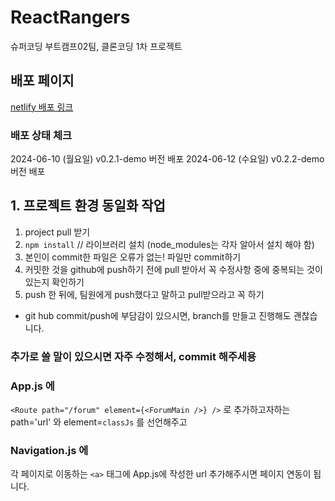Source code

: # ReactRangers
슈퍼코딩 부트캠프02팀, 클론코딩 1차 프로젝트

## 배포 페이지
[netlify 배포 링크](https://reactranger.netlify.app/)

### 배포 상태 체크
2024-06-10 (월요일) v0.2.1-demo 버전 배포
2024-06-12 (수요일) v0.2.2-demo 버전 배포

## 1. 프로젝트 환경 동일화 작업

1) project pull 받기
2) `npm install` // 라이브러리 설치 (node_modules는 각자 알아서 설치 해야 함)
3) 본인이 commit한 파일은 오류가 없는! 파일만 commit하기
4) 커밋한 것을 github에 push하기 전에 pull 받아서 꼭 수정사항 중에 중복되는 것이 있는지 확인하기
5) push 한 뒤에, 팀원에게 push했다고 말하고 pull받으라고 꼭 하기

* git hub commit/push에 부담감이 있으시면, branch를 만들고 진행해도 괜찮습니다.

### 추가로 쓸 말이 있으시면 자주 수정해서, commit 해주세용

### App.js 에 
`<Route path="/forum" element={<ForumMain />} />`
로 추가하고자하는 path='url' 와 element=`classJs` 를 선언해주고

### Navigation.js 에
각 페이지로 이동하는 `<a>` 태그에 App.js에 작성한 url 추가해주시면 페이지 연동이 됩니다.

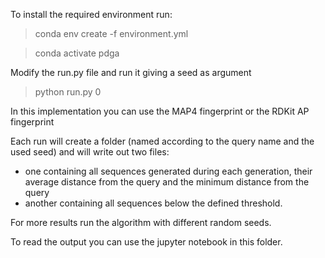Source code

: To install the required environment run:
> conda env create -f environment.yml

> conda activate pdga

Modify the run.py file and run it giving a seed as argument 
> python run.py 0

In this implementation you can use the MAP4 fingerprint or the RDKit AP fingerprint

Each run will create a folder (named according to the query name and the used seed) and will write out two files:
- one containing all sequences generated during each generation, their average distance from the query and the minimum distance from the query
- another containing all sequences below the defined threshold.

For more results run the algorithm with different random seeds.

To read the output you can use the jupyter notebook in this folder.


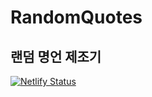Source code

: # RandomQuotes
## 랜덤 명언 제조기
[![Netlify Status](https://api.netlify.com/api/v1/badges/81b04f3f-a13e-49f8-855c-446217c96eb4/deploy-status)](https://app.netlify.com/sites/hacookie-randomquotes/deploys)
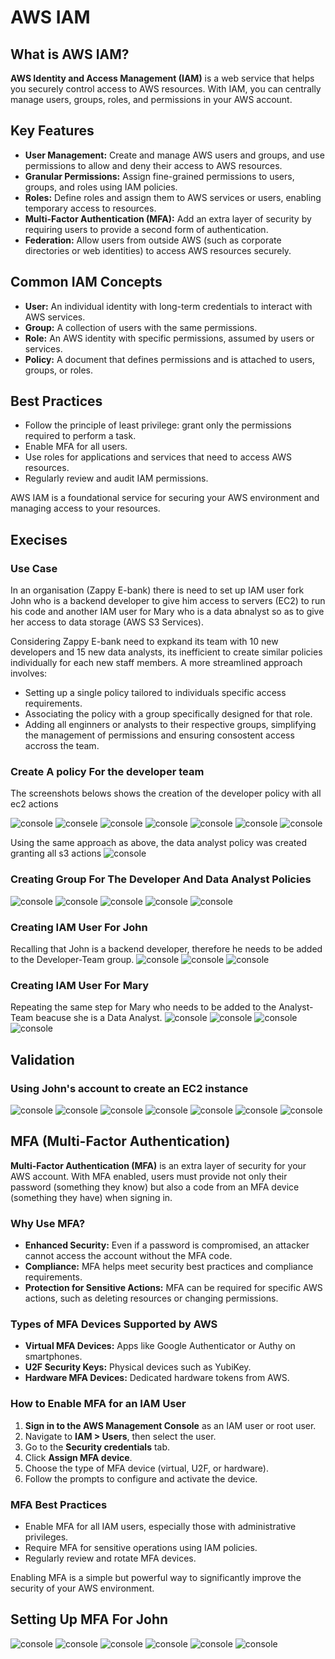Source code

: # AWS IAM

## What is AWS IAM?

**AWS Identity and Access Management (IAM)** is a web service that helps you securely control access to AWS resources. With IAM, you can centrally manage users, groups, roles, and permissions in your AWS account.

## Key Features

- **User Management:** Create and manage AWS users and groups, and use permissions to allow and deny their access to AWS resources.
- **Granular Permissions:** Assign fine-grained permissions to users, groups, and roles using IAM policies.
- **Roles:** Define roles and assign them to AWS services or users, enabling temporary access to resources.
- **Multi-Factor Authentication (MFA):** Add an extra layer of security by requiring users to provide a second form of authentication.
- **Federation:** Allow users from outside AWS (such as corporate directories or web identities) to access AWS resources securely.

## Common IAM Concepts

- **User:** An individual identity with long-term credentials to interact with AWS services.
- **Group:** A collection of users with the same permissions.
- **Role:** An AWS identity with specific permissions, assumed by users or services.
- **Policy:** A document that defines permissions and is attached to users, groups, or roles.

## Best Practices

- Follow the principle of least privilege: grant only the permissions required to perform a task.
- Enable MFA for all users.
- Use roles for applications and services that need to access AWS resources.
- Regularly review and audit IAM permissions.

AWS IAM is a foundational service for securing your AWS environment and managing access to your resources.

## Execises

### Use Case

In an organisation (Zappy E-bank) there is need to set up IAM user fork John who is a backend developer to give him access to servers (EC2) to run his code and another IAM user for Mary who is a data abnalyst so as to give her access to data storage (AWS S3 Services). </br>

Considering Zappy E-bank need to expkand its team with 10 new developers and 15 new data analysts, its inefficient to create similar policies individually for each new staff members. A more streamlined approach involves:

- Setting up a single policy tailored to individuals specific access requirements.
- Associating the policy with a group specifically designed for that role.
- Adding all enginners or analysts to their respective groups, simplifying the management of permissions and ensuring consostent access accross the team.

### Create A policy For the developer team

The screenshots belows shows the creation of the developer policy with all ec2 actions

![console](images/console1.png)
![consele](images/console2.png)
![console](images/console3.png)
![console](images/console4.png)
![console](images/console5.png)
![console](images/console6.png)
![console](images/console7.png)

Using the same approach as above, the data analyst policy was created granting all s3 actions
![console](images/console8.png)

### Creating Group For The Developer And Data Analyst Policies

![console](images/console9.png)
![console](images/console10.png)
![console](images/console11.png)
![console](images/console12.png)
![console](images/console13.png)

### Creating IAM User For John

Recalling that John is a backend developer, therefore he needs to be added to the Developer-Team group.
![console](images/console14.png)
![console](images/console15.png)
![console](images/console16.png)

### Creating IAM User For Mary

Repeating the same step for Mary who needs to be added to the Analyst-Team beacuse she is a Data Analyst.
![console](images/console17.png)
![console](images/console18.png)
![console](images/console19.png)
![console](images/console20.png)

## Validation

### Using John's account to create an EC2 instance

![console](images/console21.png)
![console](images/console22.png)
![console](images/console23.png)
![console](images/console24.png)
![console](images/console25.png)
![console](images/console26.png)
![console](images/console27.png)

## MFA (Multi-Factor Authentication)

**Multi-Factor Authentication (MFA)** is an extra layer of security for your AWS account. With MFA enabled, users must provide not only their password (something they know) but also a code from an MFA device (something they have) when signing in.

### Why Use MFA?

- **Enhanced Security:** Even if a password is compromised, an attacker cannot access the account without the MFA code.
- **Compliance:** MFA helps meet security best practices and compliance requirements.
- **Protection for Sensitive Actions:** MFA can be required for specific AWS actions, such as deleting resources or changing permissions.

### Types of MFA Devices Supported by AWS

- **Virtual MFA Devices:** Apps like Google Authenticator or Authy on smartphones.
- **U2F Security Keys:** Physical devices such as YubiKey.
- **Hardware MFA Devices:** Dedicated hardware tokens from AWS.

### How to Enable MFA for an IAM User

1. **Sign in to the AWS Management Console** as an IAM user or root user.
2. Navigate to **IAM > Users**, then select the user.
3. Go to the **Security credentials** tab.
4. Click **Assign MFA device**.
5. Choose the type of MFA device (virtual, U2F, or hardware).
6. Follow the prompts to configure and activate the device.

### MFA Best Practices

- Enable MFA for all IAM users, especially those with administrative privileges.
- Require MFA for sensitive operations using IAM policies.
- Regularly review and rotate MFA devices.

Enabling MFA is a simple but powerful way to significantly improve the security of your AWS environment.

## Setting Up MFA For John

![console](images/console28.png)
![console](images/console29.png)
![console](images/console30.png)
![console](images/console31.png)
![console](images/console32.png)
![console](images/console33.png)
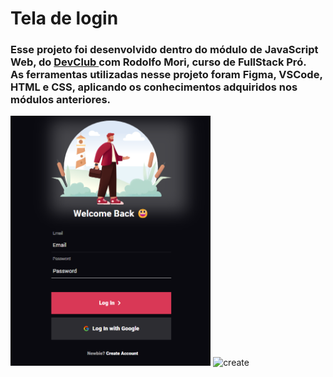 <h1> Tela de login </h1>

<h3>Esse projeto foi desenvolvido dentro do módulo de JavaScript Web, do <a href="https://rodolfomori.com.br/devclub/"> DevClub </a> com Rodolfo Mori, curso de FullStack Pró. <br>
As ferramentas utilizadas nesse projeto foram Figma, VSCode, HTML e CSS, aplicando os conhecimentos adquiridos nos módulos anteriores. </h3>

<img src="https://raw.githubusercontent.com/denisemaoliveira/Tela-de-Login/ddc76b0bcea7b538b0e7764ba4cbc9ac649458eb/img/login.png" alt="login"  height="400px" width=""/>
<img src="https://github.com/denisemaoliveira/Tela-de-Login-Criar-conta/blob/master/img/create_account.png" alt="create"  height="400px" width=""/>
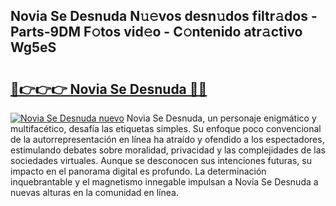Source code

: ## Novia Se Desnuda N𝚞𝚎vos desn𝚞dos filtr𝚊dos - Parts-9DM F𝚘tos vid𝚎o - C𝚘ntenido atr𝚊ctivo Wg5eS

# <h2><a href="http://mb7dx4h.tromn.icu/?c=Novia+Se+Desnuda">🔗👉👉👉 Novia Se Desnuda 🔗🔗</a></h2>

[![Novia Se Desnuda nuevo](https://i.imgur.com/pEAQMta.gif)](http://mb7dx4h.tromn.icu/?c=Novia+Se+Desnuda)
Novia Se Desnuda, un personaje enigmático y multifacético, desafía las etiquetas simples. Su enfoque poco convencional de la autorrepresentación en línea ha atraído y ofendido a los espectadores, estimulando debates sobre moralidad, privacidad y las complejidades de las sociedades virtuales. Aunque se desconocen sus intenciones futuras, su impacto en el panorama digital es profundo. La determinación inquebrantable y el magnetismo innegable impulsan a Novia Se Desnuda a nuevas alturas en la comunidad en línea.
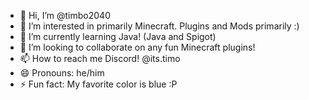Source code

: - 👋 Hi, I’m @timbo2040
- 👀 I’m interested in primarily Minecraft. Plugins and Mods primarily :)
- 🌱 I’m currently learning Java! (Java and Spigot)
- 💞️ I’m looking to collaborate on any fun Minecraft plugins!
- 📫 How to reach me Discord! @its.timo
- 😄 Pronouns: he/him
- ⚡ Fun fact: My favorite color is blue :P
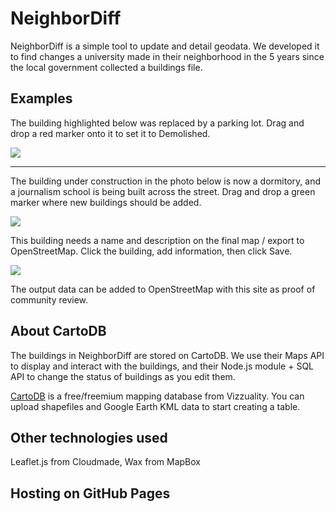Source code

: # NeighborDiff

NeighborDiff is a simple tool to update and detail geodata. We developed it to find changes a university made in their neighborhood in the 5 years since the local government collected a buildings file.

## Examples

The building highlighted below was replaced by a parking lot. Drag and drop a red marker onto it to set it to Demolished.

<img src="http://i.imgur.com/LtC9E.png"/>

<hr/>

The building under construction in the photo below is now a dormitory, and a journalism school is being built across the street. Drag and drop a green marker where new buildings should be added.

<img src="http://i.imgur.com/iNxUD.png"/>

This building needs a name and description on the final map / export to OpenStreetMap. Click the building, add information, then click Save.

<img src="http://i.imgur.com/ajdbg.png"/>

The output data can be added to OpenStreetMap with this site as proof of community review.

## About CartoDB

The buildings in NeighborDiff are stored on CartoDB. We use their Maps API to display and interact with the buildings, and their Node.js module + SQL API to change the status of buildings as you edit them.

<a href="http://cartodb.com">CartoDB</a> is a free/freemium mapping database from Vizzuality. You can upload shapefiles and Google Earth KML data to start creating a table.

## Other technologies used

Leaflet.js from Cloudmade, Wax from MapBox

## Hosting on GitHub Pages
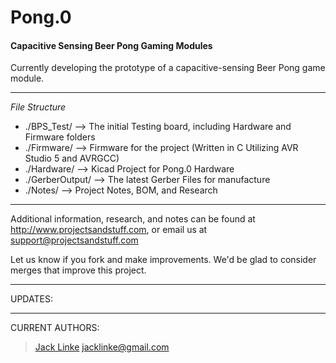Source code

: # Pong.0 #
#### Capacitive Sensing Beer Pong Gaming Modules ####

Currently developing the prototype of a capacitive-sensing Beer Pong game module.

---

*File Structure*

* ./BPS_Test/ --> The initial Testing board, including Hardware and Firmware folders
* ./Firmware/ --> Firmware for the project (Written in C Utilizing AVR Studio 5 and AVRGCC)
* ./Hardware/ --> Kicad Project for Pong.0 Hardware
* ./GerberOutput/ --> The latest Gerber Files for manufacture
* ./Notes/ --> Project Notes, BOM, and Research

---

Additional information, research, and notes can be found at http://www.projectsandstuff.com, or email us at support@projectsandstuff.com

Let us know if you fork and make improvements. We'd be glad to consider merges that improve this project.

---

UPDATES:


---

CURRENT AUTHORS:

> [Jack Linke](http://www.jacklinke.com)
jacklinke@gmail.com
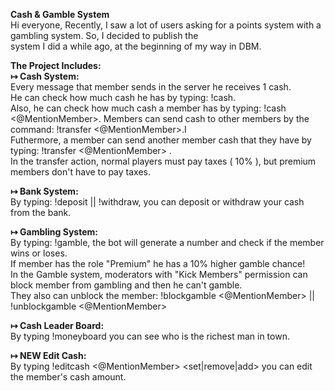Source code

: <b>Cash & Gamble System</b>
<br>Hi everyone, Recently, I saw a lot of users asking for a points system with a gambling system. So, I decided to publish the <br>system I did a while ago, at the beginning of my way in DBM.

<b>The Project Includes: </b>
<br><b>↦ Cash System:</b>
<br>Every message that member sends in the server he receives 1 cash.
<br>He can check how much cash he has by typing: !cash.
<br>Also, he can check how much cash a member has by typing: !cash <@MentionMember>. Members can send cash to other members by the command: !transfer <@MentionMember>.I 
<br>Futhermore, a member can send another member cash that they have by typing: !transfer <@MentionMember> <Amount>.
<br>In the transfer action, normal players must pay taxes ( 10% ), but premium members don't have to pay taxes.

<b>↦ Bank System:</b>
<br>By typing: !deposit || !withdraw, you can deposit or withdraw your cash from the bank.
 
<b>↦ Gambling System:</b>
<br>By typing: !gamble, the bot will generate a number and check if the member wins or loses.
<br>If member has the role "Premium" he has a 10% higher gamble chance!
<br>In the Gamble system, moderators with "Kick Members" permission can block member from gambling and then he can't gamble.
<br>They also can unblock the member: !blockgamble <@MentionMember> || !unblockgamble <@MentionMember>

<b>↦ Cash Leader Board:</b>
<br>By typing !moneyboard you can see who is the richest man in town.

<b>↦ **NEW** Edit Cash:</b>
<br>By typing !editcash <@MentionMember> <set|remove|add> <amount> you can edit the member's cash amount.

- BRIEF: Find every line in the records that contains the word "name"; copy those lines.

- THE ANSWER:
Each run will create a folder (named according to the query name and the used seed) and will write out two files:
This building needs a name and description on the final map / export to OpenStreetMap. Click the building, add information, then click Save.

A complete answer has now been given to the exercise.